__ACTIVITY__: Within the material below, locate the line with "Четвёртый этап проекта" and the line with "- **Просмотр текущего", then return those two lines and all lines between them, exactly as written.

__RECORDS PROVIDED__:
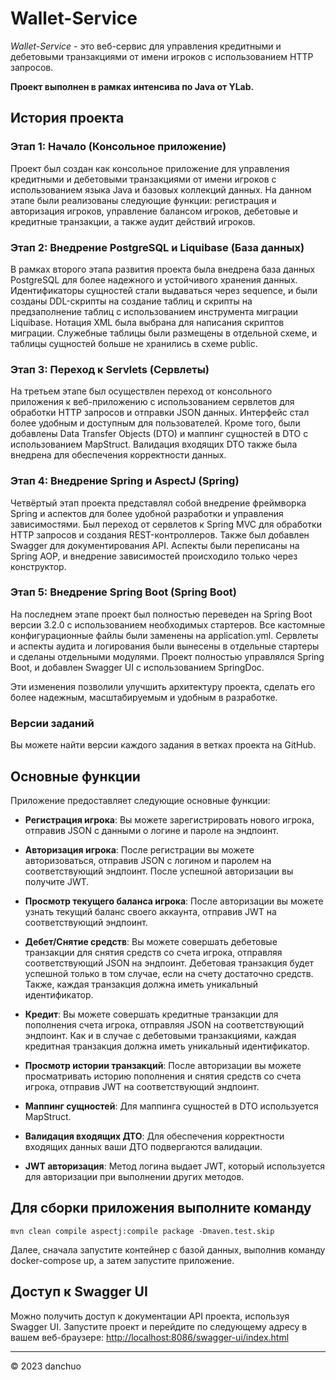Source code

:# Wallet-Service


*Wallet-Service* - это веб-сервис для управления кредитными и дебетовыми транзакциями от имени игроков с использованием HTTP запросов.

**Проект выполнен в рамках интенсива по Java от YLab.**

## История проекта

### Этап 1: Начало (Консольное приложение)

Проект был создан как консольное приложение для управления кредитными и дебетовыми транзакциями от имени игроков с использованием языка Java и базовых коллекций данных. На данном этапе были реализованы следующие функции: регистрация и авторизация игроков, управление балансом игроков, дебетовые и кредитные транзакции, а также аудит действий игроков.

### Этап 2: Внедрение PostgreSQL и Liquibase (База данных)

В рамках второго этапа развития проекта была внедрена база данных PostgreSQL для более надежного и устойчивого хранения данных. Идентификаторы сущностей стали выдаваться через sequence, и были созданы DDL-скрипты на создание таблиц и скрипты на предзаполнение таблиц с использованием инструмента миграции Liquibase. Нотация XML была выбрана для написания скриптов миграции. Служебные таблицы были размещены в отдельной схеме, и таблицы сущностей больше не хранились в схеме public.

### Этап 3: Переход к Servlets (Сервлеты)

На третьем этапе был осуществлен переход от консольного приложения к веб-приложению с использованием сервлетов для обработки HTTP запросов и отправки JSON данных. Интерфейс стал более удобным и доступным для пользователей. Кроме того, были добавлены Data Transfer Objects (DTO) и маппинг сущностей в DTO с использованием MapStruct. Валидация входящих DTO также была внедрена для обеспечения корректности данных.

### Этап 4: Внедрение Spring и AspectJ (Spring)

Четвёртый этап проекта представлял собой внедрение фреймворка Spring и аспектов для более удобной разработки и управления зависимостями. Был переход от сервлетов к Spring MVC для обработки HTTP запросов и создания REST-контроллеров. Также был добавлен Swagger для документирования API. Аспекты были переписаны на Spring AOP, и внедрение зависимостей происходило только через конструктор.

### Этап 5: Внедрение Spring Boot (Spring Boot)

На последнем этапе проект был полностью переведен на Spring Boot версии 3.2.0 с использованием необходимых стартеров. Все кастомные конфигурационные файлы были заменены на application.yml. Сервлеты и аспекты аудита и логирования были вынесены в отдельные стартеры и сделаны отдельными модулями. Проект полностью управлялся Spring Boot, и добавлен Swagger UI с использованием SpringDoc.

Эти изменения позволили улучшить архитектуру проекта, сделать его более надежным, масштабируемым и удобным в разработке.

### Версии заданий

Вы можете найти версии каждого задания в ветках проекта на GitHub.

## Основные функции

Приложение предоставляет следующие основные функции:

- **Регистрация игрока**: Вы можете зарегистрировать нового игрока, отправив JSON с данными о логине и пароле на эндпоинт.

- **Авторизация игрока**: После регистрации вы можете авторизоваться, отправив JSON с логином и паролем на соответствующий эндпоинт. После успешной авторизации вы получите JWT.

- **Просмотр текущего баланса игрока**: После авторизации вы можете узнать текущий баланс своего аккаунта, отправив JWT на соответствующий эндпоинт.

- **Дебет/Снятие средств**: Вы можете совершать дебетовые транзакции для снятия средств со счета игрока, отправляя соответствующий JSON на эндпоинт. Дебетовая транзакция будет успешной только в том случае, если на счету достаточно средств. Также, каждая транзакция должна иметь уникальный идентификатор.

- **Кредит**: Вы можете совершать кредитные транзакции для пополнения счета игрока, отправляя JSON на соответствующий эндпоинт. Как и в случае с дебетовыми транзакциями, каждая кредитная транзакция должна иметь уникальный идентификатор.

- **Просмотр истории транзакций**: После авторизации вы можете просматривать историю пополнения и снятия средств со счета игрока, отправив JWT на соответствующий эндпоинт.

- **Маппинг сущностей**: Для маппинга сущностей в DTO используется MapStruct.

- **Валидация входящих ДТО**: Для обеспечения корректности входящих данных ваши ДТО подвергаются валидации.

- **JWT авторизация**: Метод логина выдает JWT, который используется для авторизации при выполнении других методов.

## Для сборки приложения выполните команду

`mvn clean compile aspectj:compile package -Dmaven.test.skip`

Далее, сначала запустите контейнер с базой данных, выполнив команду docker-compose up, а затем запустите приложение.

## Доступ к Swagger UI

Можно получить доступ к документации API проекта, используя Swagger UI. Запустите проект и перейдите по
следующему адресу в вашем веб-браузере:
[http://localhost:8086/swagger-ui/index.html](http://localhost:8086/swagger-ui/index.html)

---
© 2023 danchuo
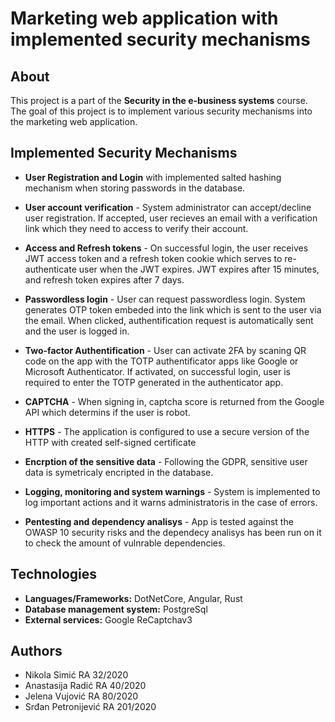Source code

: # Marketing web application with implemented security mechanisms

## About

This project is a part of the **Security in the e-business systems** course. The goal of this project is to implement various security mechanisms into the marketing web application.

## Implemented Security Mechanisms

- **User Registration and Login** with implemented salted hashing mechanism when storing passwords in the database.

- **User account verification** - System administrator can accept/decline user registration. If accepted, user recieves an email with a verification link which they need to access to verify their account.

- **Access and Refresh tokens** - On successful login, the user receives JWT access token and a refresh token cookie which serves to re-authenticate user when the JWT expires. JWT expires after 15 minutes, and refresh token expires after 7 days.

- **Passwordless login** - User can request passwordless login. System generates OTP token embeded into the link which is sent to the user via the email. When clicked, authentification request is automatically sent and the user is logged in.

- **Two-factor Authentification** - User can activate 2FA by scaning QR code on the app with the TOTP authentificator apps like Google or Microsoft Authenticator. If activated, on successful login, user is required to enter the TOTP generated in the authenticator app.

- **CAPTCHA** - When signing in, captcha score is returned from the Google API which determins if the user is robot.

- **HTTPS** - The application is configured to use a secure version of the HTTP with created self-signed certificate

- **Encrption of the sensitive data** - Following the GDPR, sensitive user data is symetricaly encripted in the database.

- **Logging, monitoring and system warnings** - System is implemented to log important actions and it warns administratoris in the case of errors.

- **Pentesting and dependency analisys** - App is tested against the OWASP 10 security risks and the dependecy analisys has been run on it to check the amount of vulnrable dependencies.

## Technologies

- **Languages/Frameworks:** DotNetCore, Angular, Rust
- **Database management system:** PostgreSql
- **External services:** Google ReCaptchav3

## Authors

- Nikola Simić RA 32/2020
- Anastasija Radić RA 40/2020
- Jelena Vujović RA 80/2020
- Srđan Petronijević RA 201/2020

__EXERCISE SOLUTION__:
Четвёртый этап проекта представлял собой внедрение фреймворка Spring и аспектов для более удобной разработки и управления зависимостями. Был переход от сервлетов к Spring MVC для обработки HTTP запросов и создания REST-контроллеров. Также был добавлен Swagger для документирования API. Аспекты были переписаны на Spring AOP, и внедрение зависимостей происходило только через конструктор.

### Этап 5: Внедрение Spring Boot (Spring Boot)

На последнем этапе проект был полностью переведен на Spring Boot версии 3.2.0 с использованием необходимых стартеров. Все кастомные конфигурационные файлы были заменены на application.yml. Сервлеты и аспекты аудита и логирования были вынесены в отдельные стартеры и сделаны отдельными модулями. Проект полностью управлялся Spring Boot, и добавлен Swagger UI с использованием SpringDoc.

Эти изменения позволили улучшить архитектуру проекта, сделать его более надежным, масштабируемым и удобным в разработке.

### Версии заданий

Вы можете найти версии каждого задания в ветках проекта на GitHub.

## Основные функции

Приложение предоставляет следующие основные функции:

- **Регистрация игрока**: Вы можете зарегистрировать нового игрока, отправив JSON с данными о логине и пароле на эндпоинт.

- **Авторизация игрока**: После регистрации вы можете авторизоваться, отправив JSON с логином и паролем на соответствующий эндпоинт. После успешной авторизации вы получите JWT.

- **Просмотр текущего баланса игрока**: После авторизации вы можете узнать текущий баланс своего аккаунта, отправив JWT на соответствующий эндпоинт.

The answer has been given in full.